At first glance, Qi Mengli’s artwork seems to be only comprised of overtly sexual images. Upon a closer inspection, viewers will discover that sex serves only as a small part of a bigger picture, yet is a necessity for what the work seeks to convey. Her recent project Xiao Ren Shu, tells candid tales about some of the men she has encountered in her life. It is considered to be a very personal piece of work and is presented like a monologue. It explores love and relationships, among many other themes. Born in Nanjing, China, Qi Mengli utilizes the familiarity of her birthplace as the backdrop in Miss Known and Sister Known. These two projects transport the viewers to the sites of some well-known Nanjing landmarks, such as the old Chinese presidential quarters and Dr. Sun Yatsen’s Mausoleum.

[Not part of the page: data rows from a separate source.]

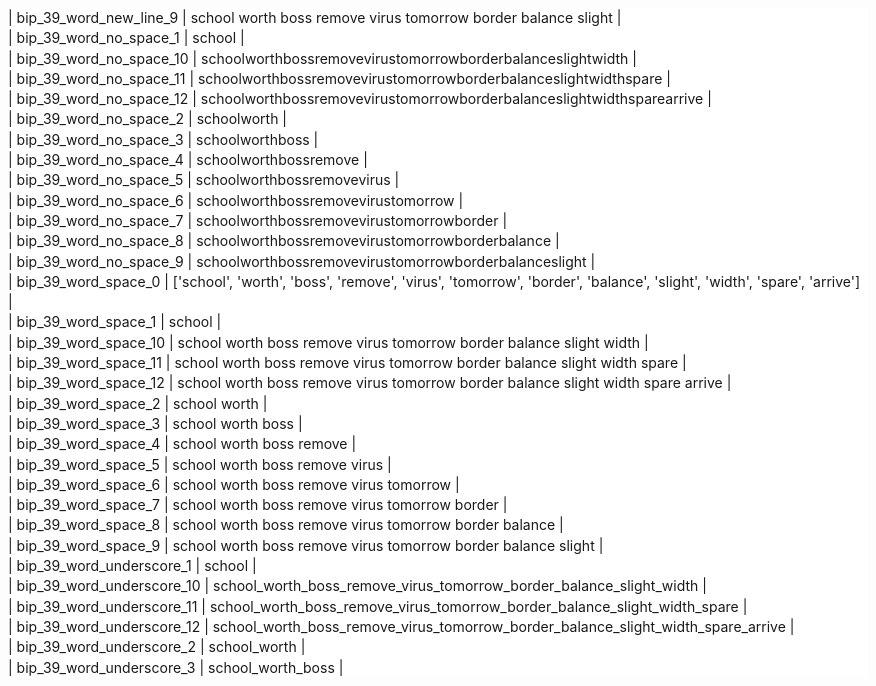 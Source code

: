 | bip_39_word_new_line_9 | school
worth
boss
remove
virus
tomorrow
border
balance
slight |  
| bip_39_word_no_space_1 | school |  
| bip_39_word_no_space_10 | schoolworthbossremovevirustomorrowborderbalanceslightwidth |  
| bip_39_word_no_space_11 | schoolworthbossremovevirustomorrowborderbalanceslightwidthspare |  
| bip_39_word_no_space_12 | schoolworthbossremovevirustomorrowborderbalanceslightwidthsparearrive |  
| bip_39_word_no_space_2 | schoolworth |  
| bip_39_word_no_space_3 | schoolworthboss |  
| bip_39_word_no_space_4 | schoolworthbossremove |  
| bip_39_word_no_space_5 | schoolworthbossremovevirus |  
| bip_39_word_no_space_6 | schoolworthbossremovevirustomorrow |  
| bip_39_word_no_space_7 | schoolworthbossremovevirustomorrowborder |  
| bip_39_word_no_space_8 | schoolworthbossremovevirustomorrowborderbalance |  
| bip_39_word_no_space_9 | schoolworthbossremovevirustomorrowborderbalanceslight |  
| bip_39_word_space_0 | ['school', 'worth', 'boss', 'remove', 'virus', 'tomorrow', 'border', 'balance', 'slight', 'width', 'spare', 'arrive'] |  
| bip_39_word_space_1 | school |  
| bip_39_word_space_10 | school worth boss remove virus tomorrow border balance slight width |  
| bip_39_word_space_11 | school worth boss remove virus tomorrow border balance slight width spare |  
| bip_39_word_space_12 | school worth boss remove virus tomorrow border balance slight width spare arrive |  
| bip_39_word_space_2 | school worth |  
| bip_39_word_space_3 | school worth boss |  
| bip_39_word_space_4 | school worth boss remove |  
| bip_39_word_space_5 | school worth boss remove virus |  
| bip_39_word_space_6 | school worth boss remove virus tomorrow |  
| bip_39_word_space_7 | school worth boss remove virus tomorrow border |  
| bip_39_word_space_8 | school worth boss remove virus tomorrow border balance |  
| bip_39_word_space_9 | school worth boss remove virus tomorrow border balance slight |  
| bip_39_word_underscore_1 | school |  
| bip_39_word_underscore_10 | school_worth_boss_remove_virus_tomorrow_border_balance_slight_width |  
| bip_39_word_underscore_11 | school_worth_boss_remove_virus_tomorrow_border_balance_slight_width_spare |  
| bip_39_word_underscore_12 | school_worth_boss_remove_virus_tomorrow_border_balance_slight_width_spare_arrive |  
| bip_39_word_underscore_2 | school_worth |  
| bip_39_word_underscore_3 | school_worth_boss |   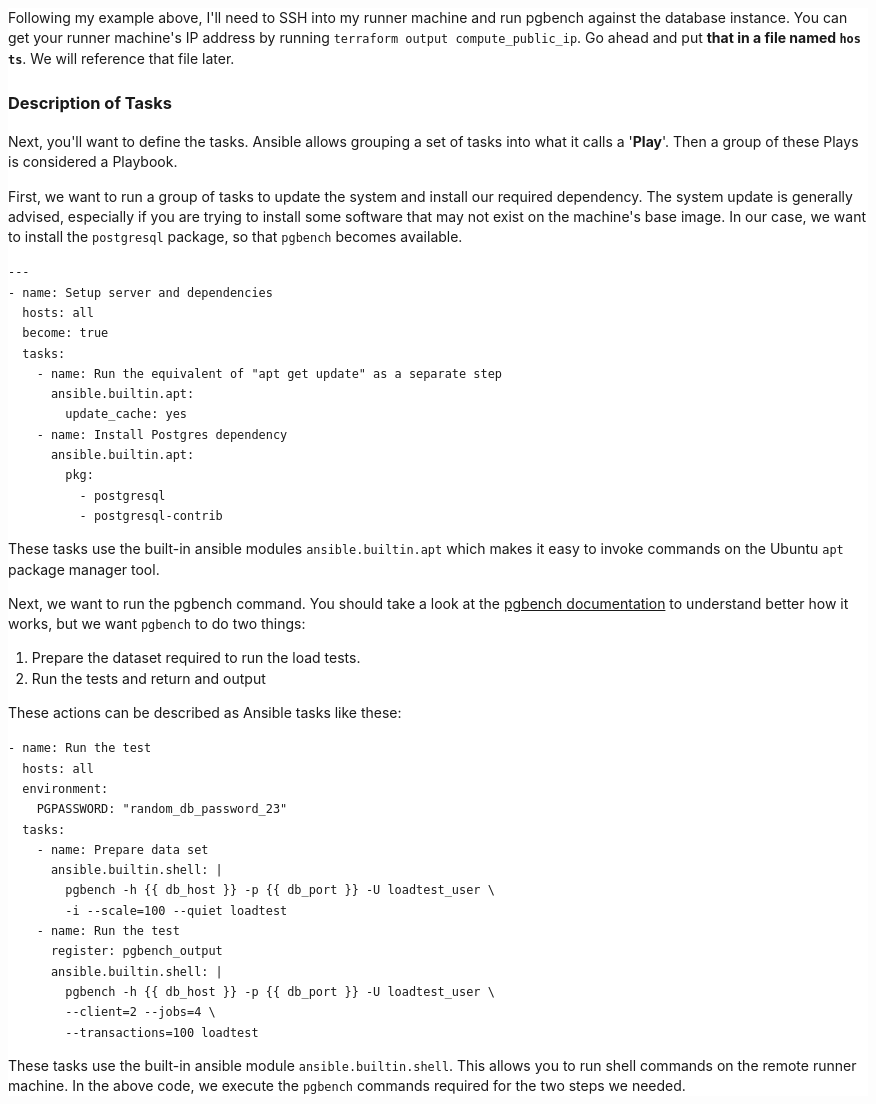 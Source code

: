 Following my example above, I'll need to SSH into my runner machine and run pgbench against the database instance. You can get your runner machine's IP address by running `terraform output compute_public_ip`. Go ahead and put **that in a file named `hosts`**. We will reference that file later.

### Description of Tasks
Next, you'll want to define the tasks. Ansible allows grouping a set of tasks into what it calls a '**Play**'. Then a group of these Plays is considered a Playbook.

First, we want to run a group of tasks to update the system and install our required dependency. The system update is generally advised, especially if you are trying to install some software that may not exist on the machine's base image. In our case, we want to install the `postgresql` package, so that `pgbench` becomes available.

```yaml{numberLines: true}
---
- name: Setup server and dependencies
  hosts: all
  become: true
  tasks:
    - name: Run the equivalent of "apt get update" as a separate step
      ansible.builtin.apt:
        update_cache: yes
    - name: Install Postgres dependency
      ansible.builtin.apt:
        pkg:
          - postgresql
          - postgresql-contrib
```
These tasks use the built-in ansible modules `ansible.builtin.apt` which makes it easy to invoke commands on the Ubuntu `apt` package manager tool.

Next, we want to run the pgbench command. You should take a look at the <a href="https://www.postgresql.org/docs/current/pgbench.html" target="_blank">pgbench documentation</a> to understand better how it works, but we want `pgbench` to do two things:

1. Prepare the dataset required to run the load tests. 
2. Run the tests and return and output

These actions can be described as Ansible tasks like these:
```yaml{numberLines: true}
- name: Run the test
  hosts: all
  environment:
    PGPASSWORD: "random_db_password_23"
  tasks:
    - name: Prepare data set
      ansible.builtin.shell: |
        pgbench -h {{ db_host }} -p {{ db_port }} -U loadtest_user \
        -i --scale=100 --quiet loadtest
    - name: Run the test
      register: pgbench_output
      ansible.builtin.shell: |
        pgbench -h {{ db_host }} -p {{ db_port }} -U loadtest_user \
        --client=2 --jobs=4 \
        --transactions=100 loadtest
```
These tasks use the built-in ansible module `ansible.builtin.shell`. This allows you to run shell commands on the remote runner machine. In the above code, we execute the `pgbench` commands required for the two steps we needed.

Miss Known is a story about the founding of the Republic of China. Sister Known, on the other hand, has a visual style reminiscent of the music video Ninety-nine Roses, by the famous Chinese singer Samuel Tai. “For example, when someone I meet is giving off a Samuel Tai-style vibe, then that might inspire a story that fits the vibe,” she explains. “The entirety of Xiao Ren Shu follows the traditional comic creation process. But my narrative style is closer to the style of older movies. I like to envision them as old-fashioned music videos.”
Mengli’s work is greatly influenced by the filmmakers Wong Kar-Wai and Tsai Ming-liang. In her comic art, every frame has a cinematic feel instilled in it. That particular style is especially common in Japanese manga and Western comics.
The Xiao Ren Shu series had previously been displayed in an exhibition hosted in the US, but the reception it got didn’t meet Mengli’s expectations. She feels this series mostly contains Chinese influences and themes, and thus would be more suitable for the exhibition to be held in China. She sees the exhibit more fittingly being hosted in an older Chinese building with a historic past; for example, she envisions architecture such as the historic old Shanghai buildings near Yuyuan. Mengli also considers an intimate and artsy café space to be a suitable place to exhibit her work. In the future, she hopes that her collection of picture books can have a spot on bookshelves for interested readers.
Mengli reveals that she is currently working on a series of black-and-white comics, as well as being in the process of turning the Xiao Ren Shu series into a puppet animation. The decision to use puppets is mainly because of her personal interest and childhood nostalgia towards them. She explains, “I loved Afanti when I was a child. The textures and colors in that world are what I seek to recreate with my future animation.”
Similar to Mengli, plenty of other artists in China pay out of their own pocket and publish independently. In doing so, it makes it incredibly difficult for the artists to make any profits. Fortunately, there are now more and more channels from which talented creators can be discovered. Many artists, including Meng Li, believes the future for them will hold a more nurturing environment for their craft. Xiao Ren Shu is now available for purchase in the New York Printed Matter store and select book fairs in the United States.